### Materials provided
□ □ □ □ □ □ □

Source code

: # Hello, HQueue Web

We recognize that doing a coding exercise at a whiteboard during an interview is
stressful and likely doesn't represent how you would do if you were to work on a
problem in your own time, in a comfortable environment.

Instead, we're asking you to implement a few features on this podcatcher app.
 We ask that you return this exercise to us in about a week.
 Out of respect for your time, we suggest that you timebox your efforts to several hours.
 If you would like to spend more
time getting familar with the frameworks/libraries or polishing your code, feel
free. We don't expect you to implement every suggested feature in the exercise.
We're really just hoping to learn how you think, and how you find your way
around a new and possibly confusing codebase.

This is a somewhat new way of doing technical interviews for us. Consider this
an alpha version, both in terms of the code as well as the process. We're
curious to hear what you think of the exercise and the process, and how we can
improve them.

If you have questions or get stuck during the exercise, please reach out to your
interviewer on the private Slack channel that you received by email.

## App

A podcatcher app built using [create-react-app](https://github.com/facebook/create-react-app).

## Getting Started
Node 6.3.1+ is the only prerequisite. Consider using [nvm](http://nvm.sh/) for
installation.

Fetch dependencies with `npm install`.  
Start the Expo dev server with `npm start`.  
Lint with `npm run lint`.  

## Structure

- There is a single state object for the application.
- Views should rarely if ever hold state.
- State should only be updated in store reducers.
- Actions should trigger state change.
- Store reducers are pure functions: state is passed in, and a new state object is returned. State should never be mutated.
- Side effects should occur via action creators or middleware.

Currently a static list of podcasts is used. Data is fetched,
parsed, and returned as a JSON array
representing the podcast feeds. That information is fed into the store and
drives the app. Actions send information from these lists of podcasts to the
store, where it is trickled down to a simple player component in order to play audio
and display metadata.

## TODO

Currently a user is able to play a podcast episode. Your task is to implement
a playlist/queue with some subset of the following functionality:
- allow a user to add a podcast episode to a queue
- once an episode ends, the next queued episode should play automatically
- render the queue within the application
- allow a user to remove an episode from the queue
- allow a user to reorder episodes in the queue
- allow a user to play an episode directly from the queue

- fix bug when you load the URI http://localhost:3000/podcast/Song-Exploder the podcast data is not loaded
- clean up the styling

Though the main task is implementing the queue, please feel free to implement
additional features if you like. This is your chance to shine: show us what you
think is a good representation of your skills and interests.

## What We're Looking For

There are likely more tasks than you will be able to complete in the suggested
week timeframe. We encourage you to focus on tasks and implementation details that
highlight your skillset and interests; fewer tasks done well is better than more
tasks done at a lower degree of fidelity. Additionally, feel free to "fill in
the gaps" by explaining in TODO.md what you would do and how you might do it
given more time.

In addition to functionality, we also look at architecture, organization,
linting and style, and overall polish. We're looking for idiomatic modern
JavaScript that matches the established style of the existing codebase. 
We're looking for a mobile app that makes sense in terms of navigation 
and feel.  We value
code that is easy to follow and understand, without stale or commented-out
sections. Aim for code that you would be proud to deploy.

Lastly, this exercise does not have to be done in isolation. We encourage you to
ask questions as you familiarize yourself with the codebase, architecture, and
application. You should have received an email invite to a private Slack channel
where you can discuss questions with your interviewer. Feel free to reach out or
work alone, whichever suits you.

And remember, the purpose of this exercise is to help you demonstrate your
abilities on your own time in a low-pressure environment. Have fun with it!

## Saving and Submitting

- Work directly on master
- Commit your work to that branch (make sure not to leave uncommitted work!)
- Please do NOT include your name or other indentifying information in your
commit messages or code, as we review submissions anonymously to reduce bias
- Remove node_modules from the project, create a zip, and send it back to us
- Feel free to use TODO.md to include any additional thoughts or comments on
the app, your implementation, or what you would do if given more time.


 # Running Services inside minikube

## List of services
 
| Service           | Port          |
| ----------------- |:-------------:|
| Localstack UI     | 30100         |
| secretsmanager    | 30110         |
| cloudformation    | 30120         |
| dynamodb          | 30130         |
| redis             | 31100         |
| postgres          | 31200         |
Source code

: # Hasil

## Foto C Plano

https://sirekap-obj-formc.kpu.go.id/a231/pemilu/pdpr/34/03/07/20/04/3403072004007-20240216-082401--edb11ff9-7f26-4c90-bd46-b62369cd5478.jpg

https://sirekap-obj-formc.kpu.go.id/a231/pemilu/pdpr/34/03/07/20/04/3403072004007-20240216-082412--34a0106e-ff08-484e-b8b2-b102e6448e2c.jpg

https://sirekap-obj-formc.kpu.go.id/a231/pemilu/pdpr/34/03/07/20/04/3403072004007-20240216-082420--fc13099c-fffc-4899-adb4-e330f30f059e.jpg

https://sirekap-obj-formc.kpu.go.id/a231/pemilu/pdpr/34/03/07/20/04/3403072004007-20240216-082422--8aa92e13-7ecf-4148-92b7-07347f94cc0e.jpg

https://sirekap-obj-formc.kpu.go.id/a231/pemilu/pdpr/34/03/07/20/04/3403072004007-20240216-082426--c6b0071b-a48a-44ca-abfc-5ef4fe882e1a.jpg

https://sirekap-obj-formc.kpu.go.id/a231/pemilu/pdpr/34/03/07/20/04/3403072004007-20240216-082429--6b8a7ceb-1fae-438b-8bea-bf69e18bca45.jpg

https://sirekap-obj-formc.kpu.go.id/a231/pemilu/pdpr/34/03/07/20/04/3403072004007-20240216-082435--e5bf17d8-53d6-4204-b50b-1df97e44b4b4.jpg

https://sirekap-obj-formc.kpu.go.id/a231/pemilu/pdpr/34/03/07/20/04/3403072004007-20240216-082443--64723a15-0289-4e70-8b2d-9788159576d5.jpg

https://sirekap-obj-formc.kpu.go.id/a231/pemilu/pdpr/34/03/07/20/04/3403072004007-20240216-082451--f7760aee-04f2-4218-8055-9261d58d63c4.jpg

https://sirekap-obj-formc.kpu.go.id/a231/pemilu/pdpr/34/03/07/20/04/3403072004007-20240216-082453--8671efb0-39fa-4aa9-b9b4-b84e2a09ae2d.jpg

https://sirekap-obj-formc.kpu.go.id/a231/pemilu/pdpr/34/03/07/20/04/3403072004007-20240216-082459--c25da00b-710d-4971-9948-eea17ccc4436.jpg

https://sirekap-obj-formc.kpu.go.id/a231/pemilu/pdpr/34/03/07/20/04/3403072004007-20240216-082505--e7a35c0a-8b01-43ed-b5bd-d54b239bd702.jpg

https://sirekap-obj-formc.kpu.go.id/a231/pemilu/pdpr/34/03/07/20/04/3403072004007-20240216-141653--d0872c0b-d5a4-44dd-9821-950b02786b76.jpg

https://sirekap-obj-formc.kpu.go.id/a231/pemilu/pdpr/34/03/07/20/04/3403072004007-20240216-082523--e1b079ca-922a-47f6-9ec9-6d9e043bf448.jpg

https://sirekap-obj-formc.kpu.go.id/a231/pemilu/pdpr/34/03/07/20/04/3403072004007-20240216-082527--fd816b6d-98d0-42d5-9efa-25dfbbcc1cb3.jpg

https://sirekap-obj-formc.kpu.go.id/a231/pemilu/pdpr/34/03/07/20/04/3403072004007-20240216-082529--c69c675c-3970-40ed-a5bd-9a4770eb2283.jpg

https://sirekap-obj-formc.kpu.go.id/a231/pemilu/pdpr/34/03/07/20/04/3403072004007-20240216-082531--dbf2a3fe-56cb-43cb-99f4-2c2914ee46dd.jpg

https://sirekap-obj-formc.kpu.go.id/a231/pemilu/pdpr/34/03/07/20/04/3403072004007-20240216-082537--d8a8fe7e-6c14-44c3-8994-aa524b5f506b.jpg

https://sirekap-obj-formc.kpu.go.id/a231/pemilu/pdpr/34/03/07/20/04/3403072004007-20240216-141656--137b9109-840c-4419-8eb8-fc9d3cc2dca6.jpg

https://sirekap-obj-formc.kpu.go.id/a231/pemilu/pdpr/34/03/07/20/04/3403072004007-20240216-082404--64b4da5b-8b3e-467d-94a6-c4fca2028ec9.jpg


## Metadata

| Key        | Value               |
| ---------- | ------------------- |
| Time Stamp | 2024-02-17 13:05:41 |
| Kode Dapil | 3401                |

□ □ □ □ □ □ □

### Task to carry out
Could you write out, exactly as they stand, only the lines above that begin at the line with "parsed, and returned as a JSON array" and stop after the line with "tasks done at"?

### Solution to this exercise
parsed, and returned as a JSON array
representing the podcast feeds. That information is fed into the store and
drives the app. Actions send information from these lists of podcasts to the
store, where it is trickled down to a simple player component in order to play audio
and display metadata.

## TODO

Currently a user is able to play a podcast episode. Your task is to implement
a playlist/queue with some subset of the following functionality:
- allow a user to add a podcast episode to a queue
- once an episode ends, the next queued episode should play automatically
- render the queue within the application
- allow a user to remove an episode from the queue
- allow a user to reorder episodes in the queue
- allow a user to play an episode directly from the queue

- fix bug when you load the URI http://localhost:3000/podcast/Song-Exploder the podcast data is not loaded
- clean up the styling

Though the main task is implementing the queue, please feel free to implement
additional features if you like. This is your chance to shine: show us what you
think is a good representation of your skills and interests.

## What We're Looking For

There are likely more tasks than you will be able to complete in the suggested
week timeframe. We encourage you to focus on tasks and implementation details that
highlight your skillset and interests; fewer tasks done well is better than more
tasks done at a lower degree of fidelity. Additionally, feel free to "fill in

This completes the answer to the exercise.